Turns out I talk in almost total cliche. Who knew?

Little survey on the BBC news site has flagged up, beyond any shadow of doubt, that I only know how to talk in the verbal equivalent of a finger pistol. 110%.

Now, you might say: ‘No sh*t, Sherlock’. But – not being funny – the full realisation only dawned on me, actually, as I was ticking off the whole nine yards.

Just back from a meeting in a motorway service station – as is only natural in the stimulating and original life of a freelance creative – I can count a worrying number of them from this little online article that I used IN the meeting.

“Songsheet, pipeline, end-of-play roll-out scenario solutions deliverables.” Literally. ..Although the day I DO use the word ‘scenario’, or – heaven forfend – ‘solutions’ >gaaakkk< I should have something lethal put in my drink, please.

At the end of the day, we’re all only human, I guess.

..Although. Hmm. You’d think the least a bloody allegedly-professional writer could do is a rather cleverer job of writing in cliche – when actually trying to write in cliche.

It’s no good just talking the talk… (ohshutup.)

Yes.

Yes.

..we chuffing can, apparently.

Overnight, America got its mojo back.

We’ve grown so used to the Bush administration’s incompetence that we’ve almost forgotten about the little chap that’s still apparently to be found in the White House. But the all-but landslide of Obama’s electoral victory lastnight has, at a stroke, put America back where it wants to be: inspiring the world.

Now, stick with all this, because I’m not sure that today’s a day to get hung about hyperbole.
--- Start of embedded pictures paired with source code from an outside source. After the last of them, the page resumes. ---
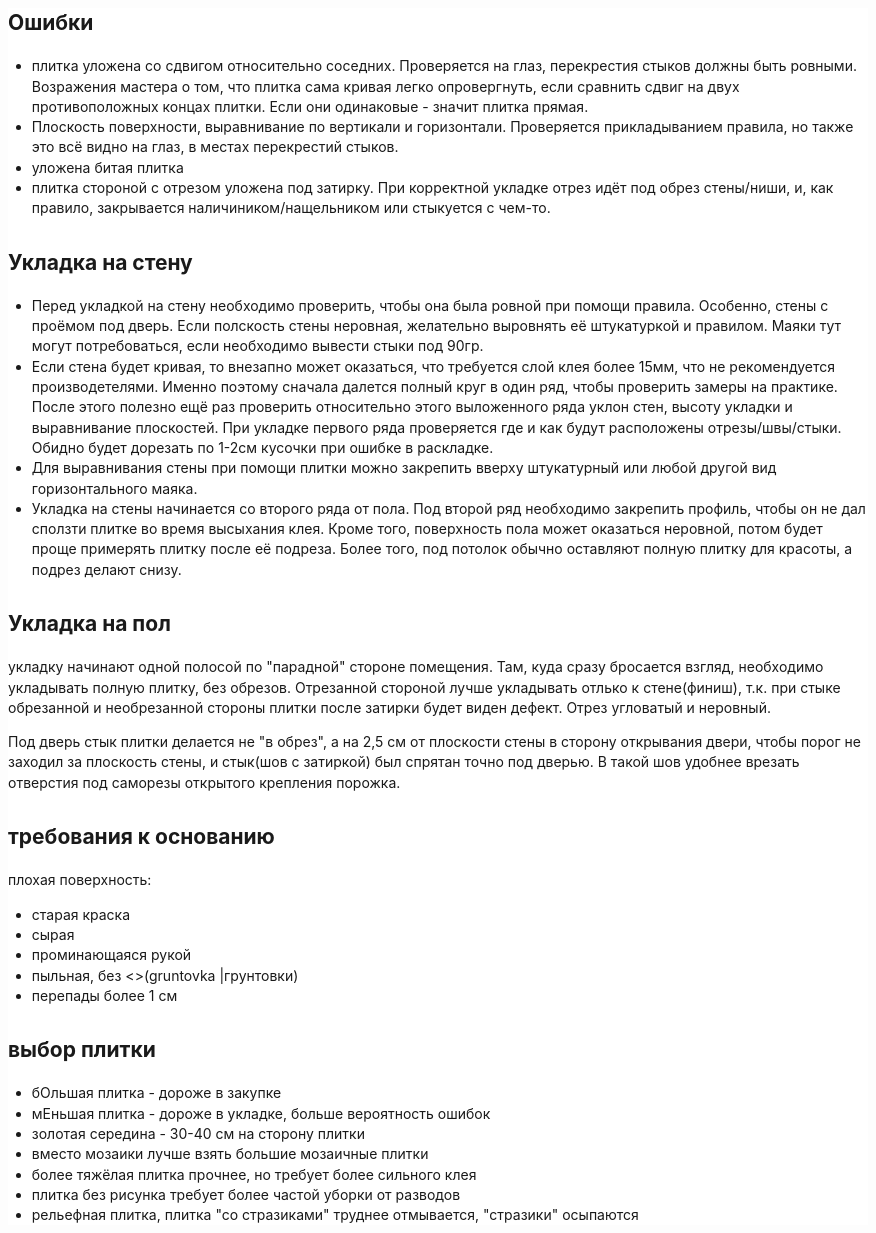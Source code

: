 ## Ошибки
  * плитка уложена со сдвигом относительно соседних. Проверяется на глаз, перекрестия стыков должны быть ровными. Возражения мастера о том, что плитка сама кривая легко опровергнуть, если сравнить сдвиг на двух противоположных концах плитки. Если они одинаковые - значит плитка прямая.
  * Плоскость поверхности, выравнивание по вертикали и горизонтали. Проверяется прикладыванием правила, но также это всё видно на глаз, в местах перекрестий стыков.
  * уложена битая плитка
  * плитка стороной с отрезом уложена под затирку. При корректной укладке отрез идёт под обрез стены/ниши, и, как правило, закрывается наличиником/нащельником или стыкуется с чем-то.

## Укладка на стену

  * Перед укладкой на стену необходимо проверить, чтобы она была ровной при помощи правила. Особенно, стены с проёмом под дверь. Если полскость стены неровная, желательно выровнять её штукатуркой и правилом. Маяки тут могут потребоваться, если необходимо вывести стыки под 90гр.
  * Если стена будет кривая, то внезапно может оказаться, что требуется слой клея более 15мм, что не рекомендуется производетелями. Именно поэтому сначала далется полный круг в один ряд, чтобы проверить замеры на практике. После этого полезно ещё раз проверить относительно этого выложенного ряда уклон стен, высоту укладки и выравнивание плоскостей. При укладке первого ряда проверяется где и как будут расположены отрезы/швы/стыки. Обидно будет дорезать по 1-2см кусочки при ошибке в раскладке.
  * Для выравнивания стены при помощи плитки можно закрепить вверху штукатурный или любой другой вид горизонтального маяка. 
  * Укладка на стены начинается со второго ряда от пола. Под второй ряд необходимо закрепить профиль, чтобы он не дал сползти плитке во время высыхания клея. Кроме того, поверхность пола может оказаться неровной, потом будет проще примерять плитку после её подреза. Более того, под потолок обычно оставляют полную плитку для красоты, а подрез делают снизу.

## Укладка на пол

укладку начинают одной полосой по "парадной" стороне помещения. Там, куда сразу бросается взгляд, необходимо укладывать полную плитку, без обрезов.
Отрезанной стороной лучше укладывать отлько к стене(финиш), т.к. при стыке обрезанной и необрезанной стороны плитки после затирки будет виден дефект. Отрез угловатый и неровный.

Под дверь стык плитки делается не "в обрез", а на 2,5 см от плоскости стены в сторону открывания двери, чтобы порог не заходил за плоскость стены, и стык(шов с затиркой) был спрятан точно под дверью. В такой шов удобнее врезать отверстия под саморезы открытого крепления порожка.

## требования к основанию

плохая поверхность:
  * старая краска
  * сырая
  * проминающаяся рукой 
  * пыльная, без <>(gruntovka |грунтовки)
  * перепады более 1 см

## выбор плитки

  * бОльшая плитка - дороже в закупке
  * мЕньшая плитка - дороже в укладке, больше вероятность ошибок
  * золотая середина - 30-40 см на сторону плитки
  * вместо мозаики лучше взять большие мозаичные плитки
  * более тяжёлая плитка прочнее, но требует более сильного клея
  * плитка без рисунка требует более частой уборки от разводов
  * рельефная плитка, плитка "со стразиками" труднее отмывается, "стразики" осыпаются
I’m not sure it’s being silly to feel a lump in the throat about it all, some five hours away at nearest landfall. ..I’m not sure it’s OTT to shout OMG! out in the bleedin’ street, to be honest – and I’m really not sure that words will cover the genuine significance of the symbolism.

Think about it.

America managed to find a man who was not only intelligent and considerate but inspiring ..AND willing to run for public office. And thin. And then it actually chuffing well voted him in to the highest seat in the land.

Oh, and apparently his skin colour’s a novelty. Whatever.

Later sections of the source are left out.